Monday, July 18, 2022

Epiphany: Death and Community

The cast of Epiphany. (Photo: Jeremy Daniel)

The new Brian Watkins play Epiphany, which closed last weekend at Lincoln Center’s Mitzi E. Newhouse Theater, is wildly ambitious and wildly erratic, and the two hours without intermission really began to feel long by the final half-hour. You’d have to account it a failure, but it’s an imaginative, fascinating one, a phrase I wouldn’t apply to, say, the generously reviewed POTUS or The Minutes. There were certainly some high points in the New York theatre season: The Lehman Trilogy, Girl from the North Country and Skeleton Crew, all of which I saw before COVID (the first during its run in London’s West End, the last at Boston’s Huntington Theatre), the Lynn Nottage/Ricky Ian Gordon opera of Nottage’s play Intimate Apparel and the Mint Theater’s recent revival of Elizabeth Baker’s 1909 Chains. A Case for the Existence of God didn’t reach down deep enough, but it had ideas and a pair of splendid actors, Kyle Beltran and Will Brill. The other shows I saw weren’t much good and left little or nothing behind to contemplate.

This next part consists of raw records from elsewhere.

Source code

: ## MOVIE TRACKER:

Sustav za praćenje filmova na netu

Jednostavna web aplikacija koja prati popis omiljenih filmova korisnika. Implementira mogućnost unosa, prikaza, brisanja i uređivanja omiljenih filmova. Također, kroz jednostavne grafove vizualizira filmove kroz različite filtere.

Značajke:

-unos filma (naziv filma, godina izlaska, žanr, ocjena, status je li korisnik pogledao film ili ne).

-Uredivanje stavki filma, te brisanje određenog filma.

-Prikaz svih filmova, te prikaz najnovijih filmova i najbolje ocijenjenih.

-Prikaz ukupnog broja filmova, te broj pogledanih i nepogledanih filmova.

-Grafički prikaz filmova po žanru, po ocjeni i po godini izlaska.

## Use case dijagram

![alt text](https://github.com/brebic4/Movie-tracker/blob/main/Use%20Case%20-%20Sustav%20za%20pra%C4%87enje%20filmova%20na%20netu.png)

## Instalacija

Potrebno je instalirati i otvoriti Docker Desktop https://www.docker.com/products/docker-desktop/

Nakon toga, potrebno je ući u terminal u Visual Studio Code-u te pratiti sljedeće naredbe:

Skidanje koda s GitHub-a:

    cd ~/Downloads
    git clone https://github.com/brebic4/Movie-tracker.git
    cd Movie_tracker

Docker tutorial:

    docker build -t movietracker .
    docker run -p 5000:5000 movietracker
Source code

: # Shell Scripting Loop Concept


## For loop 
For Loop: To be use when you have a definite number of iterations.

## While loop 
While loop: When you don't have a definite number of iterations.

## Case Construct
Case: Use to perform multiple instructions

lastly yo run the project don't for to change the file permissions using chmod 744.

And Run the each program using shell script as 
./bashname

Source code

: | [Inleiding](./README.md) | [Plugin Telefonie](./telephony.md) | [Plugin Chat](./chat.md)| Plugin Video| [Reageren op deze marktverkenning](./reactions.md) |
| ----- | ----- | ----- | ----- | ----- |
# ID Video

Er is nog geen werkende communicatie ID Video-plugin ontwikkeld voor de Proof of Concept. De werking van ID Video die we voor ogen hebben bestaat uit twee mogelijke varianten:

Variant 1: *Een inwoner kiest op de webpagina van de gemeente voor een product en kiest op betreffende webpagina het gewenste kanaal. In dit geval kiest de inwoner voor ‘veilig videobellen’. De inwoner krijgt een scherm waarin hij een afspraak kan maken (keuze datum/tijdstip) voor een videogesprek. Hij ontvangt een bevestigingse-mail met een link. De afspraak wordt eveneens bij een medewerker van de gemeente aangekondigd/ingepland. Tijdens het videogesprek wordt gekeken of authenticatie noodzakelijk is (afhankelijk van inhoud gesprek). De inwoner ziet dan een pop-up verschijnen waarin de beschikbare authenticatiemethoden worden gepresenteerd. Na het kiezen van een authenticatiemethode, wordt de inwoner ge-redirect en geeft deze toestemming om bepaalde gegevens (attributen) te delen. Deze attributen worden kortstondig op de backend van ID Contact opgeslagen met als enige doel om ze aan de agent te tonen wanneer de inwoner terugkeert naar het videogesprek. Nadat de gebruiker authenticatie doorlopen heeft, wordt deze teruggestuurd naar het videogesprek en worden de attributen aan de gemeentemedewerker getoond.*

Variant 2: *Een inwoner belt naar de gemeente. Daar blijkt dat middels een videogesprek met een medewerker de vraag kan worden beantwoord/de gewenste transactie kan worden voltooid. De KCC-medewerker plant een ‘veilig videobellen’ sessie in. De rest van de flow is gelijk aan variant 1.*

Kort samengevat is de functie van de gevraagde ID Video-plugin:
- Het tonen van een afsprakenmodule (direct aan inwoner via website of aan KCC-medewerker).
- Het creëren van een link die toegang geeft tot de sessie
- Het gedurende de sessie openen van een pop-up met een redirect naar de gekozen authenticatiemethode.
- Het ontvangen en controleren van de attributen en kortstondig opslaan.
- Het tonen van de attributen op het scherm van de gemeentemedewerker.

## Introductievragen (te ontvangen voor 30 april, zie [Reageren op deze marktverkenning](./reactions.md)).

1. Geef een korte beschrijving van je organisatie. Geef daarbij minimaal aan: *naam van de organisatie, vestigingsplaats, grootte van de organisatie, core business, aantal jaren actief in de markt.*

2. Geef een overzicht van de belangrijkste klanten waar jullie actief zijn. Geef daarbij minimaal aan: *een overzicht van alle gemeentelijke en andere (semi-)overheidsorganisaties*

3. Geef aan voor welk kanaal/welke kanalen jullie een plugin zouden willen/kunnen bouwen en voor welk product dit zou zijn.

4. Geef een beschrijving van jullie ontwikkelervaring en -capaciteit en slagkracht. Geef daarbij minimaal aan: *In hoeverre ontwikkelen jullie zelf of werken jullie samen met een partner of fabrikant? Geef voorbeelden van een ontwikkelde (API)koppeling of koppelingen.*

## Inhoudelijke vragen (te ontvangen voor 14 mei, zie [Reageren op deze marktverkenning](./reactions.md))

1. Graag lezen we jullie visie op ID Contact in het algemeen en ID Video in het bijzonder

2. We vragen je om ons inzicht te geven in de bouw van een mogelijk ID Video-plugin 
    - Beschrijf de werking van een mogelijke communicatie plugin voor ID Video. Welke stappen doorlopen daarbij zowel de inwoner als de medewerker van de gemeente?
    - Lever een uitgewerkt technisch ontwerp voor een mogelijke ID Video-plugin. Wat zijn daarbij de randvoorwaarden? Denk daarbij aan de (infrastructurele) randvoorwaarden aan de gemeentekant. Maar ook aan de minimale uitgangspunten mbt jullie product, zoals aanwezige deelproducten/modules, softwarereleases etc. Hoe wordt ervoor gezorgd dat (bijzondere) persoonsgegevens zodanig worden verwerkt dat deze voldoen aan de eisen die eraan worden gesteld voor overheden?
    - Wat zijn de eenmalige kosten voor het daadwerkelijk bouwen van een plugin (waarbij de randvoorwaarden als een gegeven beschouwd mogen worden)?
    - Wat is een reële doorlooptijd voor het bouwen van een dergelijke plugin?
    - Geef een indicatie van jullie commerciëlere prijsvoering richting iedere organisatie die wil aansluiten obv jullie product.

But you couldn’t say the same about Epiphany, which was directed by Tyne Rafaeli. It’s often very funny and occasionally quite moving, and it tickles the brain.

The play is a modern take on James Joyce’s “The Dead,” maybe the greatest short story in English and the source of many subsequent works, including an overlooked stage musical, which opened on Broadway in 2000, and a 1987 movie version, the last film John Huston made, that gets my vote for the best film adaptation of a classic literary work. Further, “The Dead” has inspired a number of writers to attempt their own revisions, with the title story in Edna O’Brien’s 1990 collection Lantern Slides soaring above the others. In Epiphany a group of guests in singles and pairs, strangers to each other but not to their aging, quicksilver hostess, Morkan (Marylouise Burke), arrive in an early January snowstorm to celebrate a long-forgotten holiday. No one is quite sure what the occasion imports, and no one got around to opening the attachments Morkan emailed along with the invitation, so they haven’t learned the song she expected them all to sing and they arrive unable to make the presentations she counted on them for. They’re game but unconscious – and baffled by her calls for their participation. The guests include two couples, one straight and one gay. The first consists of Charlie (Francois Battiste), a lawyer, and his wife, Kelly (Heather Burns), a pianist; the second of Sam (Omar Metwally), a psychiatrist, and his husband Taylor (David Ryan Smith), who works in finance. Freddy (C.J. Wilson) is a teacher. Ames (Jonathan Hadary) has known Morkan the longest – forty-five years. The guest of honor is to be Morkan’s nephew Gabriel, a writer whom she tasked with delivering a kind of keynote, but he has sunk into depression, so he sends his free-spirited partner, Aran (Carmen Zilles), in his place. The other conspicuously absent family member is Morkan’s sister Julia. The youngest member of the party is Loren (Colby Minifie), who met Morkan in a discussion group and has kindly volunteered to help her with the elaborate preparations. But since she neglected to mention to Morkan that she’s vegan and doesn’t eat gluten, it turns out that, except for a plate of pickles, there’s nothing she can eat on the heavily laden table. Also, owing to the relative isolation of this expansive family house (impressively designed by John Lee Beatty) and the age of its grid, the lights keep dimming out. (Isabella Byrd, who lit the stage beautifully, does her most expressive finest work with the falling snow behind the upstage glass door.)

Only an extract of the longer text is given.